This new law would see key workers such as nurses, railway workers, firefighters and teachers fired for going on strike—from clapping nurses to sacking nurses. The Government say that it is about safety, but that word is not mentioned even once in the pages of the Bill. They say it is about bringing us in line with other European nations, but Britain already has some of the most restrictive anti-union laws in the western world. No matter what they say, it is definitely not about resolving current disputes; it is only about inflaming tensions and making negotiations harder. What the Bill is really about is shifting the balance of power: weakening the power of workers and making it easier for bosses to exploit them and for the Government to ignore them.

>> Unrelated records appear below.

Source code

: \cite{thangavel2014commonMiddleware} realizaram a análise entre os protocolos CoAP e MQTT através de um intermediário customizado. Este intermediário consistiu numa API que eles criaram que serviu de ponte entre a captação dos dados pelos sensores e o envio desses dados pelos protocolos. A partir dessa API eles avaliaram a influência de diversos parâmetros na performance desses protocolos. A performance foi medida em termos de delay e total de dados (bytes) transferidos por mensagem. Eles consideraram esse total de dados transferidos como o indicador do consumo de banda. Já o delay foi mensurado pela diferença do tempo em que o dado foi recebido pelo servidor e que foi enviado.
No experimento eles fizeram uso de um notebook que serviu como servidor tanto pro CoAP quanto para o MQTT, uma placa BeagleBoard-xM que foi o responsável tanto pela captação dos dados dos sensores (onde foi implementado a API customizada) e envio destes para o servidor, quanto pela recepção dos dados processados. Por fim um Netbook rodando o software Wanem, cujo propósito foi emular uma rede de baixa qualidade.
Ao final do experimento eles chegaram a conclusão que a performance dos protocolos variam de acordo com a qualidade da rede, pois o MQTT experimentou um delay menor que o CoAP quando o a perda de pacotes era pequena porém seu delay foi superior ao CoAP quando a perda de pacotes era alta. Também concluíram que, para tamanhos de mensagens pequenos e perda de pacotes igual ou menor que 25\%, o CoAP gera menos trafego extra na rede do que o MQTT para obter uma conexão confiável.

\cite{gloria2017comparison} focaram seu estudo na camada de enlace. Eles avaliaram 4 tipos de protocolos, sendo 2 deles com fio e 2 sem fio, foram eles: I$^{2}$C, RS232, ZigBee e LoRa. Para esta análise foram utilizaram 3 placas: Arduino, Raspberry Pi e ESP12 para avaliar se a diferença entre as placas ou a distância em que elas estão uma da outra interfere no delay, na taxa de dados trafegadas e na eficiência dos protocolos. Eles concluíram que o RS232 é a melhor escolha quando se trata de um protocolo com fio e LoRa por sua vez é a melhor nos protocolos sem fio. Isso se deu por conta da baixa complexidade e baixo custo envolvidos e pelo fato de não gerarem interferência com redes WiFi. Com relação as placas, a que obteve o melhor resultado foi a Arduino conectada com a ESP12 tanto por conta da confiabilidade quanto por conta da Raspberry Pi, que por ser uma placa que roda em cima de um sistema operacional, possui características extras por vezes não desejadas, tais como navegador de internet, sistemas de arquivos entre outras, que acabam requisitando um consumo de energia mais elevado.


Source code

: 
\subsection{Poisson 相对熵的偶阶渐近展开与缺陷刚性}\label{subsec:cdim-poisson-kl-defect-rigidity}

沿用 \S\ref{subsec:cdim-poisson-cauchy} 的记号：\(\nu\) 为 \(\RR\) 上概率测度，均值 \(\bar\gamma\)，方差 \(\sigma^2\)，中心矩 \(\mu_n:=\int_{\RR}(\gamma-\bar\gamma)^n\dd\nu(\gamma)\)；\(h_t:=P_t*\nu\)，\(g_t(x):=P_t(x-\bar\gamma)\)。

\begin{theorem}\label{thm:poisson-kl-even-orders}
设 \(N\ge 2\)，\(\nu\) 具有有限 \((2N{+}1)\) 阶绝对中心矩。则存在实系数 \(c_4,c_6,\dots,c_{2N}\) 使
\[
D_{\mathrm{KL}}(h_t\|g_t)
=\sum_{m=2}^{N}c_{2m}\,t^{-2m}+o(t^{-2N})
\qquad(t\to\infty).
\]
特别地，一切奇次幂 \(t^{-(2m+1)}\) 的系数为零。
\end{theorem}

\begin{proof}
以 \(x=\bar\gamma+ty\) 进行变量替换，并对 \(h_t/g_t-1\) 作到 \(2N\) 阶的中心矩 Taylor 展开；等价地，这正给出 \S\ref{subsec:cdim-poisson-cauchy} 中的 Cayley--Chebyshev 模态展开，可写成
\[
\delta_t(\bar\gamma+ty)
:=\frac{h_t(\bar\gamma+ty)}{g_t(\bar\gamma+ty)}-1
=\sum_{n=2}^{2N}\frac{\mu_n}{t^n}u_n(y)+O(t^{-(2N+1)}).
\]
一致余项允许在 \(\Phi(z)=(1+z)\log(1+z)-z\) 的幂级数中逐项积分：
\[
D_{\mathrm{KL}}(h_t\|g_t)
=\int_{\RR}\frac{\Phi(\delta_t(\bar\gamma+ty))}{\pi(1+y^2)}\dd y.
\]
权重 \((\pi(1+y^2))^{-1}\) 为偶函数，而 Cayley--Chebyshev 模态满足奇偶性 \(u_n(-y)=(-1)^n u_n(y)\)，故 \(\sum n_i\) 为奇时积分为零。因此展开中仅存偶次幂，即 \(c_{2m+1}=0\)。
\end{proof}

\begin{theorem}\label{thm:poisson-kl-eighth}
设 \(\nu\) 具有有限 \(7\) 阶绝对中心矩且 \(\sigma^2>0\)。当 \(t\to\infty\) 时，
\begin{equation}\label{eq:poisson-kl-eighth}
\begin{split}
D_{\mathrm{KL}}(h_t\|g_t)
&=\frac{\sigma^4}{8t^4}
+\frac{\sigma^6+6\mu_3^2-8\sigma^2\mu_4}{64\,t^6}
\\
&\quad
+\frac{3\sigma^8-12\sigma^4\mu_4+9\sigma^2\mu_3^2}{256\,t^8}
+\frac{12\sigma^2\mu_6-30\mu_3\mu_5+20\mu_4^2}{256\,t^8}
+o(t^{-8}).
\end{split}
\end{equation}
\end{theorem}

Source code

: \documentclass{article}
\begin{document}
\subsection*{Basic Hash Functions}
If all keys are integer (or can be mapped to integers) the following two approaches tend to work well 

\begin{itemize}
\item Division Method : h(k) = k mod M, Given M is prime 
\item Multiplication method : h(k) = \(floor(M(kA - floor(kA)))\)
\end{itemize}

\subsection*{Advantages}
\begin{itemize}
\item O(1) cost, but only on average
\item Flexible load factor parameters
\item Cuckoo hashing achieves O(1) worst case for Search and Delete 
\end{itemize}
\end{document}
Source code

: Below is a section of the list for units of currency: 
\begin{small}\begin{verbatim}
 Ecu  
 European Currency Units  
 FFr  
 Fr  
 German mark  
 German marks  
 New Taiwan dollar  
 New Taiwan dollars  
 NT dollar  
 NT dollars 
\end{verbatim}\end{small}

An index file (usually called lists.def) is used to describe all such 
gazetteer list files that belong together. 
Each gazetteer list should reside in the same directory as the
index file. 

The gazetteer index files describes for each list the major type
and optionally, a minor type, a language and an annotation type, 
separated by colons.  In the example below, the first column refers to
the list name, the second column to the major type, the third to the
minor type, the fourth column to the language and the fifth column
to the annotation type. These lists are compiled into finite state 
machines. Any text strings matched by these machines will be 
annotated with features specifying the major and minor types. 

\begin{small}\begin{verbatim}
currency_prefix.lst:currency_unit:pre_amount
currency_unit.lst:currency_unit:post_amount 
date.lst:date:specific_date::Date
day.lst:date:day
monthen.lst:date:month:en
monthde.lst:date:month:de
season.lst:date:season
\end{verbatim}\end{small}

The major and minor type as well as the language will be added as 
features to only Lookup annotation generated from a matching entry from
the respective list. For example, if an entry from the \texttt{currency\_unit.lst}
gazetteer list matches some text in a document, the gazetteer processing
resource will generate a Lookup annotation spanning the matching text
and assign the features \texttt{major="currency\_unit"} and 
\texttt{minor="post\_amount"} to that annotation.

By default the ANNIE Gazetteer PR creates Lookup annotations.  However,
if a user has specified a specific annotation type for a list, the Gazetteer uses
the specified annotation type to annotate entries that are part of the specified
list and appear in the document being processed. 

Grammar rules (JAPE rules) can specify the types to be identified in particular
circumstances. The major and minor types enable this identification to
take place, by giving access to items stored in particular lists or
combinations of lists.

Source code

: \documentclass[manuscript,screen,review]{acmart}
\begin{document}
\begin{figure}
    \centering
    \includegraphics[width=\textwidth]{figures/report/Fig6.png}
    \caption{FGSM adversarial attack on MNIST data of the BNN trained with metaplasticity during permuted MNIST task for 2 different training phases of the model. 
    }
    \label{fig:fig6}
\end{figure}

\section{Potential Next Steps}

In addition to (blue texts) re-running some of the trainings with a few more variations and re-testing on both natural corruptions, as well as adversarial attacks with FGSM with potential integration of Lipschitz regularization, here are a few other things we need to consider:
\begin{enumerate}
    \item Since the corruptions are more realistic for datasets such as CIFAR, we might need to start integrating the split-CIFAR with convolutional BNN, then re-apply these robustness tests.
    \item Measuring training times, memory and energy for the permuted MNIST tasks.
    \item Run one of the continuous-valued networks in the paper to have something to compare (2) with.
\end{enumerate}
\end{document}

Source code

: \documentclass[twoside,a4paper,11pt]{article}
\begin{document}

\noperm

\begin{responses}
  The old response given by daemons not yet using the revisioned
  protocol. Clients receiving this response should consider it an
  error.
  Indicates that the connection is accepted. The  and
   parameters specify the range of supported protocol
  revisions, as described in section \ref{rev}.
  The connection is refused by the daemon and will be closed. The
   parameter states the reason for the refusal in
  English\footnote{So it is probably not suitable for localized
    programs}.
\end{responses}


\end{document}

I will finish with a message to those watching at home who are not sure about the strikes. If your pay is too low and your bills are too high, if you are struggling to make ends meet, and if you cannot get a doctor’s appointment, you are not alone. But the problem is not striking workers, immigrants, refugees, trans people or whoever the right-wing press are scapegoating today. The problem is this Tory Government, their 13 years of disastrous rule and the rigged economy they have built. Alongside record numbers of food banks, Britain has record numbers of billionaires, record profits for big businesses and record wealth for the top 1%. Let us bring together everyone who has had enough and, from the picket line to Parliament, let us fight for a better deal.